We don't really support nested text blocks (because the spec says quite unambiguously that they are illegal) and simply terminate the earlier one if we find a BT inside a BT. Further changes in this area are likely to be nigh impossible without breaking other files. We would have to rewrite the text handling.

I intend to have one attempt at mimicking the bizarre Acrobat behaviour where it images text only at the ET, meaning the z-ordering of objects is wrong. If I can't make that work reasonably easily I'm going to give up on it.
Comment 8 Ken Sharp 2015-06-18 07:13:50 UTC
I've come to the conclusion that the insane Z-ordering performed by Acrobat is impossible for us to reproduce. In order to do so we would somehow have to arrange to execute text blocks which contain non-text operations twice. The first time through we'd draw everything, then we'd go back and only draw the text operations, thus ensuring they come out on top.

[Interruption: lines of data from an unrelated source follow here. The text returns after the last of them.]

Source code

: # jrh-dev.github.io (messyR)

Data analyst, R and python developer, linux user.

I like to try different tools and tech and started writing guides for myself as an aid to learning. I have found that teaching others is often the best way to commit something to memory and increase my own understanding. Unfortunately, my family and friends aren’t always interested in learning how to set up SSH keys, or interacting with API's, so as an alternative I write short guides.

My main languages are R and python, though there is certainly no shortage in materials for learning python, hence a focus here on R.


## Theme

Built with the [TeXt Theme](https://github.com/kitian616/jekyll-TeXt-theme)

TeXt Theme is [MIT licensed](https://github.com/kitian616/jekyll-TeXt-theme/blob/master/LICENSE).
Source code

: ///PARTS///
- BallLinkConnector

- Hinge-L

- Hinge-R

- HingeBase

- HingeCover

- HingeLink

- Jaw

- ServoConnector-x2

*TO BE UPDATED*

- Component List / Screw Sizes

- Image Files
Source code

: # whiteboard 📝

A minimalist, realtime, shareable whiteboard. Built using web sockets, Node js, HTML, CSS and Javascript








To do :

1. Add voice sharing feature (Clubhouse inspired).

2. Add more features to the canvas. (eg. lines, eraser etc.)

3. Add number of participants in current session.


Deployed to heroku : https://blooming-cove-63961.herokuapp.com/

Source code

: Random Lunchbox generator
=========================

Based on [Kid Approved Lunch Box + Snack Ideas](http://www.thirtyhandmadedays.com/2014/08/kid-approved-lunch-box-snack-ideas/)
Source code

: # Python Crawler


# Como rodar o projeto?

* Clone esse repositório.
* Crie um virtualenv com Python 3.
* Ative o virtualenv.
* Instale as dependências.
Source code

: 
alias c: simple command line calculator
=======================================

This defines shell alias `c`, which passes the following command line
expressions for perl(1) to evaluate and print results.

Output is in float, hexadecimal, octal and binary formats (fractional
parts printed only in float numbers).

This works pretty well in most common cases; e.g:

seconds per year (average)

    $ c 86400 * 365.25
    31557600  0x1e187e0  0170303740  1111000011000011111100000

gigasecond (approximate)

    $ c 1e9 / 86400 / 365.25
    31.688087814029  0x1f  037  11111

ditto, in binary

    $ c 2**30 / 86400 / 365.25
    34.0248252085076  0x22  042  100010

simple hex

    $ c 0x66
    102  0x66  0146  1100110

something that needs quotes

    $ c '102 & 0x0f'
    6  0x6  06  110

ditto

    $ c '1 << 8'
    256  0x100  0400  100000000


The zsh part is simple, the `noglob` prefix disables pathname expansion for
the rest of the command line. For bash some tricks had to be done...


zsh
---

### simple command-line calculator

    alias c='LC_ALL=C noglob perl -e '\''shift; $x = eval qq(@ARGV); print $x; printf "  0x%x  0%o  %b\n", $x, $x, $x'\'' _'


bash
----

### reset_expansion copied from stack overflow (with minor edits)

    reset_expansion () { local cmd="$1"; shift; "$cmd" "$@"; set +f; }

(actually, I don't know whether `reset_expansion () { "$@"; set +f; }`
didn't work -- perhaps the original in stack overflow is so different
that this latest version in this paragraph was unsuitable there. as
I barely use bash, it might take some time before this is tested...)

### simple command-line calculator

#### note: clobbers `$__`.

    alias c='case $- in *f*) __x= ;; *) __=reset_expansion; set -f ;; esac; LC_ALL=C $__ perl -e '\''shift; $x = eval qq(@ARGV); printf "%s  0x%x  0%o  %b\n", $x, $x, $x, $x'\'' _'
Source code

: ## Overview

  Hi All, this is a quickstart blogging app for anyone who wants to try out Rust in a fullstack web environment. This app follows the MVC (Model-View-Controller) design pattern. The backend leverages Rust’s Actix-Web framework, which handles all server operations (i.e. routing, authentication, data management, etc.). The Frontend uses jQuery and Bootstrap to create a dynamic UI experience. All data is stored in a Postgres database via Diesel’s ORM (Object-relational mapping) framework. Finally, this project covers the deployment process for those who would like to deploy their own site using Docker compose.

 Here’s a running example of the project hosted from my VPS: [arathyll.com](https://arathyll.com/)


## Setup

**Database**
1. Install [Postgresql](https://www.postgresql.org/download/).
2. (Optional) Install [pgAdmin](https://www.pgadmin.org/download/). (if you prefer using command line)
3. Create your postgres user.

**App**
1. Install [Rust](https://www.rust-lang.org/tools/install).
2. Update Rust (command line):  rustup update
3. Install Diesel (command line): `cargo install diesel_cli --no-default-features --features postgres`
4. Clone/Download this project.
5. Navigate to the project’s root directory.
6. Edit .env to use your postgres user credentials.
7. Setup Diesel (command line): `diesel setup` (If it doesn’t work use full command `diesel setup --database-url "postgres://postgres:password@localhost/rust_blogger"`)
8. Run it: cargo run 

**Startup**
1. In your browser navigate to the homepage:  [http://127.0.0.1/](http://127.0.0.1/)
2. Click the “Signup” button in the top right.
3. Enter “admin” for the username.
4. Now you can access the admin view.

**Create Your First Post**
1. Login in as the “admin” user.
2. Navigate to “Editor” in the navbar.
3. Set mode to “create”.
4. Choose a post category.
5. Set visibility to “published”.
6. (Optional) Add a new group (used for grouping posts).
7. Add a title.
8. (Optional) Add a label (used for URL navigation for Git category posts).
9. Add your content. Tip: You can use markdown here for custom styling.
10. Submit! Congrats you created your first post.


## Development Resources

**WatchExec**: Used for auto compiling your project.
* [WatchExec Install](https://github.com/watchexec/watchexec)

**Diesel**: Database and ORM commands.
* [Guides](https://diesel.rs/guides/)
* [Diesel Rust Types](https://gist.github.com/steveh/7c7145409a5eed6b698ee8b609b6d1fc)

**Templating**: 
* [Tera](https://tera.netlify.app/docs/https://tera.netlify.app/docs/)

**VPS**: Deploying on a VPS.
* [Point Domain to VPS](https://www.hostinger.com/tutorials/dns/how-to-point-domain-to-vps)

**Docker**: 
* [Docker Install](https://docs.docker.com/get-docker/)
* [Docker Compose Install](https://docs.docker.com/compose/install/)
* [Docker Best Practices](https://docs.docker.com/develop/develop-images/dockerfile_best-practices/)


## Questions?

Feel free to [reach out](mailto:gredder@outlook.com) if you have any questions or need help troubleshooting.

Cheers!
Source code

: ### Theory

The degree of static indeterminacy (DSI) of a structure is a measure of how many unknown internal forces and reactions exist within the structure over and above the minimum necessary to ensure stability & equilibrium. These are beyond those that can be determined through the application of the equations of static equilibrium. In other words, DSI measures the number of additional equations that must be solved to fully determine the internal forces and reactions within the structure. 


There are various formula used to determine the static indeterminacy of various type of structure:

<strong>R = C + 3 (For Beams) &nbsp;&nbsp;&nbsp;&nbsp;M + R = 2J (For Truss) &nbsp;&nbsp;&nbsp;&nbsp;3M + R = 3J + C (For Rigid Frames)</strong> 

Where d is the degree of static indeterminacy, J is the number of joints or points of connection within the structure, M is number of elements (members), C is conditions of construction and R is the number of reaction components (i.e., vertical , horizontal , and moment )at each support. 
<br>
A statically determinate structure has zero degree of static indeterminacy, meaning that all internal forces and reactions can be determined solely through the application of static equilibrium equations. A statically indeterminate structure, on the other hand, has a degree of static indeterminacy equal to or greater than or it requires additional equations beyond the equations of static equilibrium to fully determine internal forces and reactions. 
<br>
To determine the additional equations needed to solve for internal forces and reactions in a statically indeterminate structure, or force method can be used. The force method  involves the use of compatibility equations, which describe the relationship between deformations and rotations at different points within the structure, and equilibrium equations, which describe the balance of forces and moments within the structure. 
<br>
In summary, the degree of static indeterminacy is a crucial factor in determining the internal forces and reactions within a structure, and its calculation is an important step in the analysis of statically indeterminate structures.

This means repositioning the current execution pointer. But we can't do that for a compressed stream (eg Flate) because we would have to go right back to the first compressed byte and decompress until we reached the point we want to get to.

The way our PDF interpreter works that's essentially impossible. We could code it, but it would mean rewriting the entire interpreter so that every stream can be rewound, or so that every stream is a reusable stream. That's probably a couple of years of work, with a might long bug tail afterwards. And the easy answer of using a reusable stream throughout would probably have negative performance implications.

The PDF file is invalid, and we now do the best we can with it. That's as good as its going to get.